As for the 75 MDth/d of storage needed to support the Winter Firm Capacity Requirement, LGS contends that there were significant inconsistencies regarding the source of this capacity. In its direct testimony, PG&E stated that "PG&E Core Procurement will need its current Gas Accord I assignment of PG&E's gas storage plus an additional assignment of 75 MDth/d of withdrawal capacity to meet its Winter Firm Capacity Requirement as proposed below." (Ex. 1, p. 4-9.) The same testimony goes on to state that the additional withdrawal capacity "can be met with PG&E's existing storage capacity...." (Ex. 1 at 4-9.) LGS believes that the clear implication of this testimony is that the 75 MDth/d of withdrawal capacity assigned to at-risk storage in the original Gas Accord would be reassigned to the core.

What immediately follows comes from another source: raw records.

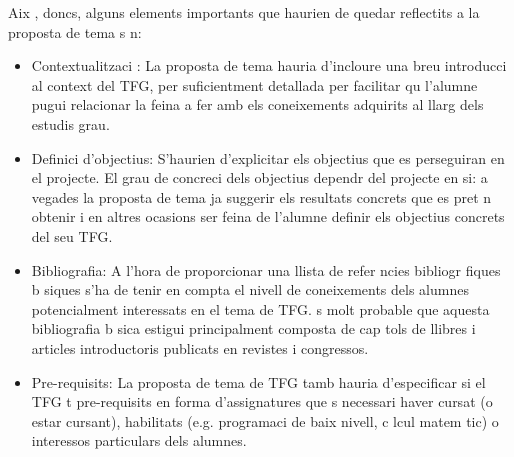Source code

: Aix , doncs, alguns elements importants que haurien de quedar reflectits a la proposta de tema s n:
\begin{itemize}
\item Contextualitzaci : La proposta de tema hauria d'incloure una breu introducci  al context del \ac{TFG}, per  suficientment detallada per facilitar qu  l'alumne pugui relacionar la feina a fer amb els coneixements adquirits al llarg dels estudis grau.
\item Definici  d'objectius: S'haurien d'explicitar els objectius que es perseguiran en el projecte. El grau de concreci  dels objectius dependr  del projecte en si: a vegades la proposta de tema ja suggerir  els resultats concrets que es pret n obtenir i en altres ocasions ser  feina de l'alumne definir els objectius concrets del seu \ac{TFG}.
\item Bibliografia: A l'hora de proporcionar una llista de refer ncies bibliogr fiques b siques s'ha de tenir en compta el nivell de coneixements dels alumnes potencialment interessats
    en el tema de \ac{TFG}.  s molt probable que aquesta bibliografia b sica estigui principalment composta de cap tols de llibres i articles introductoris publicats en revistes i congressos.
\item Pre-requisits: La proposta de tema de \ac{TFG} tamb  hauria d'especificar si el \ac{TFG} t  pre-requisits en forma d'assignatures que  s necessari haver cursat (o estar cursant), habilitats (e.g. programaci  de baix nivell, c lcul matem tic) o interessos particulars dels alumnes.
\end{itemize}

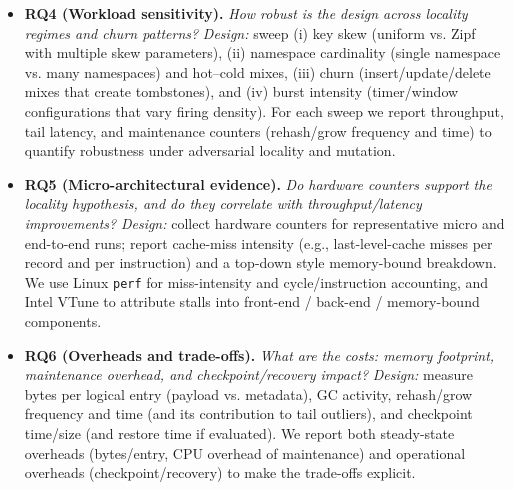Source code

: \documentclass[sigconf]{acmart}
\begin{document}
\begin{itemize}
  \item \textbf{RQ4 (Workload sensitivity).} \emph{How robust is the design across locality regimes and churn patterns?}
  \emph{Design:} sweep (i) key skew (uniform vs. Zipf with multiple skew parameters), (ii) namespace cardinality (single namespace vs. many namespaces) and hot--cold mixes, (iii) churn (insert/update/delete mixes that create tombstones), and (iv) burst intensity (timer/window configurations that vary firing density). For each sweep we report throughput, tail latency, and maintenance counters (rehash/grow frequency and time) to quantify robustness under adversarial locality and mutation.

  \item \textbf{RQ5 (Micro-architectural evidence).} \emph{Do hardware counters support the locality hypothesis, and do they correlate with throughput/latency improvements?}
  \emph{Design:} collect hardware counters for representative micro and end-to-end runs; report cache-miss intensity (e.g., last-level-cache misses per record and per instruction) and a top-down style memory-bound breakdown. We use Linux \texttt{perf} for miss-intensity and cycle/instruction accounting, and Intel VTune to attribute stalls into front-end / back-end / memory-bound components.

  \item \textbf{RQ6 (Overheads and trade-offs).} \emph{What are the costs: memory footprint, maintenance overhead, and checkpoint/recovery impact?}
  \emph{Design:} measure bytes per logical entry (payload vs. metadata), GC activity, rehash/grow frequency and time (and its contribution to tail outliers), and checkpoint time/size (and restore time if evaluated). We report both steady-state overheads (bytes/entry, CPU overhead of maintenance) and operational overheads (checkpoint/recovery) to make the trade-offs explicit.
\end{itemize}
\end{document}
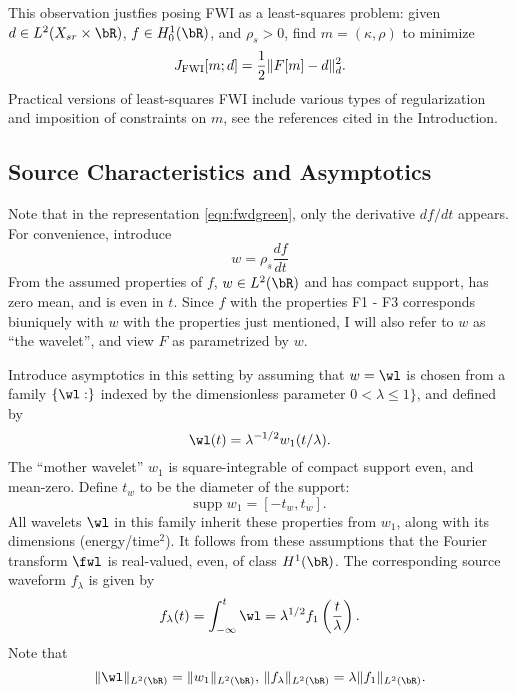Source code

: This observation justfies posing FWI as a least-squares problem: given $d \in
L^2(X_{sr}\times \bR)$, $f \in H^1_0(\bR)$, and $\rho_s>0$, find $m = (\kappa,\rho)$ to minimize
\begin{equation}
  \label{eqn:fwi}
  J_{\rm FWI}[m;d]= \frac{1}{2}\|F[m]-d\|_d^2.
\end{equation}
Practical versions of least-squares FWI include various types of regularization and
imposition of constraints on $m$, see the references cited in the
Introduction.

\subsection{Source Characteristics and Asymptotics}

Note that in the representation \ref{eqn:fwdgreen}, only the
derivative $df/dt$ appears. For convenience, introduce
\begin{equation}
  \label{eqn:wavelet}
  w = \rho_s \frac{df}{dt}
\end{equation}
From the assumed
properties of $f$, $w \in L^2(\bR)$ and has compact support, has zero
mean, and is
even in $t$. Since $f$ with the properties F1 - F3 corresponds
biuniquely with $w$ with the properties just mentioned, I will also
refer to $w$ as ``the wavelet'', and view $F$ as parametrized by $w$.

Introduce asymptotics in this setting by assuming that $w = \wl$ is chosen
from a family $\{\wl:\}$ indexed by the dimensionless parameter
$0 <\lambda \le 1\}$, and defined by
\begin{equation}
  \label{eqn:wfam}
  \wl(t) = \lambda^{-1/2}w_1(t/\lambda).
\end{equation}
The  ``mother wavelet'' $w_1$ is square-integrable of compact support
even, and mean-zero. Define $t_w$ to be the diameter of the support:
\begin{equation}
  \label{eqn:wdiam}
  \mbox{supp }w_1 = [-t_w,t_w].
\end{equation}
All wavelets $\wl$ in this family
inherit these properties from $w_1$, along with its dimensions
(energy/time$^2$). It follows from these assumptions that the Fourier transform $\fwl$ is
real-valued, even, of class $H^1(\bR)$. The corresponding source waveform $f_{\lambda}$ is
given by
\begin{equation}
  \label{eqn:flambda}
  f_{\lambda}(t) = \int_{-\infty}^t\wl =
  \lambda^{1/2}f_1\left(\frac{t}{\lambda}\right).
\end{equation}
Note that
\begin{equation}
  \label{eqn:lambdanorms}
  \|\wl\|_{L^2(\bR)} = \|w_1\|_{L^2(\bR)},\,\|f_{\lambda}\|_{L^2(\bR)}
  = \lambda \|f_1\|_{L^2(\bR)}.
\end{equation}


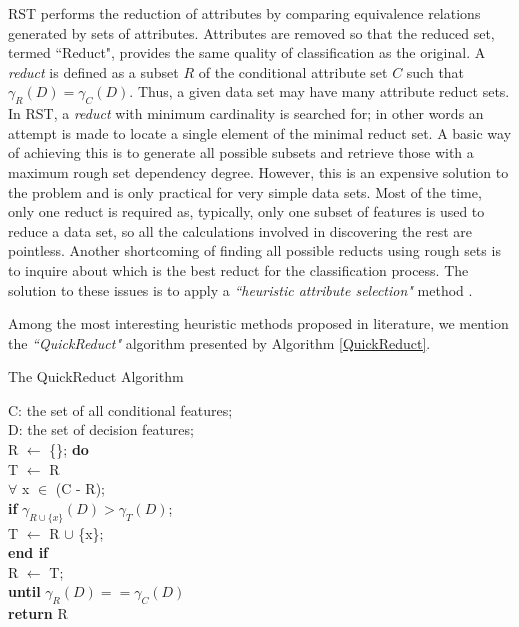 \documentclass{llncs}
\begin{document}
RST performs the reduction of attributes by comparing equivalence relations generated by sets of attributes. Attributes are removed so that the reduced set, termed ``Reduct", provides the same quality of classification as the original. A \emph{reduct} is defined as a subset $R$ of the conditional attribute set $C$ such that $\gamma_{R}(D) = \gamma_{C}(D)$. Thus, a given data set may have many attribute reduct sets. In RST, a \emph{reduct} with minimum cardinality is searched for; in other words an attempt is made to locate a single element of the minimal reduct set. A basic way of achieving this is to generate all possible subsets and retrieve those with a maximum rough set dependency degree. However, this is an expensive solution to the problem and is only practical for very simple data sets. Most of the time, only one reduct is required as, typically, only one subset of features is used to reduce a data set, so all the calculations involved in discovering the rest are pointless. Another shortcoming of finding all possible reducts using rough sets is to inquire about which is the best reduct for the classification process.  The solution to these issues is to apply a \emph{``heuristic attribute selection"} method \cite{zhong2001using}.

Among the most interesting heuristic methods proposed in literature, we mention the \emph{``QuickReduct"} algorithm \cite{shen2007rough} presented by Algorithm \ref{QuickReduct}.

\begin{algorithm}[!ht]
\caption{The QuickReduct Algorithm} \label{QuickReduct}
\begin{algorithmic}[1]
\STATE C: the set of all conditional features;\\
\STATE D: the set of decision features;\\
\STATE R $\leftarrow$ \{\};
\STATE \textbf{do} \\
\STATE \hspace{0.24cm} T $\leftarrow$ R\\
 \STATE \hspace{0.24cm} $\forall$ x $\in$ (C - R);\\
 \STATE \hspace{0.28cm} \textbf{if} $\gamma_{R \cup \{x\}}(D) > \gamma_T(D)$;\\
  \STATE \hspace{0.35cm} T $\leftarrow$ R $\cup$ \{x\};\\
  \STATE \hspace{0.28cm} \textbf{end if} \\
  \STATE \hspace{0.24cm} R $\leftarrow$ T;\\
  \STATE \textbf{until} $\gamma_R(D) == \gamma_C(D)$\\
  \STATE \textbf{return} R
\end{algorithmic}
\end{algorithm}
\end{document}
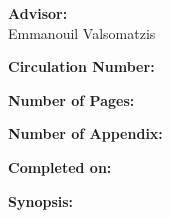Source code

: \begin{titlepage}
\begin{minipage}{0.4\textwidth}
\begin{description}
			\item {\bf Advisor:}\\
			Emmanouil Valsomatzis\\

			\item {\bf Circulation Number:} \rprints
			\item {\bf Number of Pages:} \rlastpage
			\item {\bf Number of Appendix:} \rappendices
			\item {\bf Completed on:} \rdeadline
		\end{description}
	\end{minipage}
	\hfill
	\begin{minipage}{0.4\textwidth}
		\textbf{Synopsis:}\bigskip\bigskip
		\vfill
		\fbox{
		\begin{minipage}{\textwidth}
			\vspace{5pt}
			\small 
			\vspace{5pt}
		\end{minipage}}
	\end{minipage}
	\newline\newline\newline
\end{titlepage}
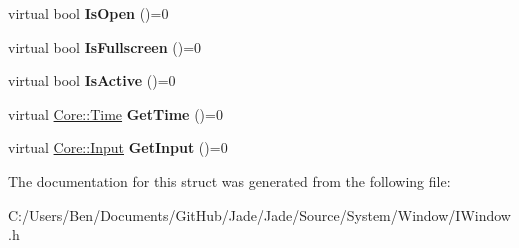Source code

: \begin{DoxyCompactItemize}
\item 
\hypertarget{struct_jade_1_1_system_1_1_i_window_a334e475db667839044a87d17452c85e8}{}virtual bool {\bfseries Is\+Open} ()=0\label{struct_jade_1_1_system_1_1_i_window_a334e475db667839044a87d17452c85e8}

\item 
\hypertarget{struct_jade_1_1_system_1_1_i_window_a1431c2abbaf150947bbd2321d194c298}{}virtual bool {\bfseries Is\+Fullscreen} ()=0\label{struct_jade_1_1_system_1_1_i_window_a1431c2abbaf150947bbd2321d194c298}

\item 
\hypertarget{struct_jade_1_1_system_1_1_i_window_a2ed18cb232956c62866a853c7f99355d}{}virtual bool {\bfseries Is\+Active} ()=0\label{struct_jade_1_1_system_1_1_i_window_a2ed18cb232956c62866a853c7f99355d}

\item 
\hypertarget{struct_jade_1_1_system_1_1_i_window_a7ec89541f3839eba001150de210d365a}{}virtual \hyperlink{class_jade_1_1_core_1_1_time}{Core\+::\+Time} {\bfseries Get\+Time} ()=0\label{struct_jade_1_1_system_1_1_i_window_a7ec89541f3839eba001150de210d365a}

\item 
\hypertarget{struct_jade_1_1_system_1_1_i_window_a117186f37258b80db6018f87ee0ae9dd}{}virtual \hyperlink{struct_jade_1_1_core_1_1_input}{Core\+::\+Input} {\bfseries Get\+Input} ()=0\label{struct_jade_1_1_system_1_1_i_window_a117186f37258b80db6018f87ee0ae9dd}

\end{DoxyCompactItemize}


The documentation for this struct was generated from the following file\+:\begin{DoxyCompactItemize}
\item 
C\+:/\+Users/\+Ben/\+Documents/\+Git\+Hub/\+Jade/\+Jade/\+Source/\+System/\+Window/I\+Window.\+h\end{DoxyCompactItemize}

LGS' opening testimony was based on that assumption. (See Ex. 19 at 3.)
After PG&E and the other parties submitted testimony, it became known that PG&E was proposing a wholesale revision of the storage assignments contained in the Gas Accord settlement agreement. Rather than reassigning withdrawal capacity from at-risk storage to the core, PG&E is conducting what amounts to a bottoms-up redesign of the storage system assignments to various users. According to PG&E, the 75 MDth/d is available because PG&E increased withdrawal capacity over the period since adoption of the original Gas Accord, and because of the existence throughout that period of a peaking agreement between PG&E's Core Procurement Department and PG&E's at-risk storage department.
LGS asserts that the assignment of 75 MDth/d to the core, without giving third party storage providers the opportunity to bid for that capacity, is anticompetitive and not in the best interests of captive core customers. LGS is concerned that the proposed Winter Firm Capacity Requirement is just a way for PG&E to market its own storage on a rolled-in basis to captive ratepayers to compete against LGS and Wild Goose Storage Inc. (Wild Goose) in the marketplace.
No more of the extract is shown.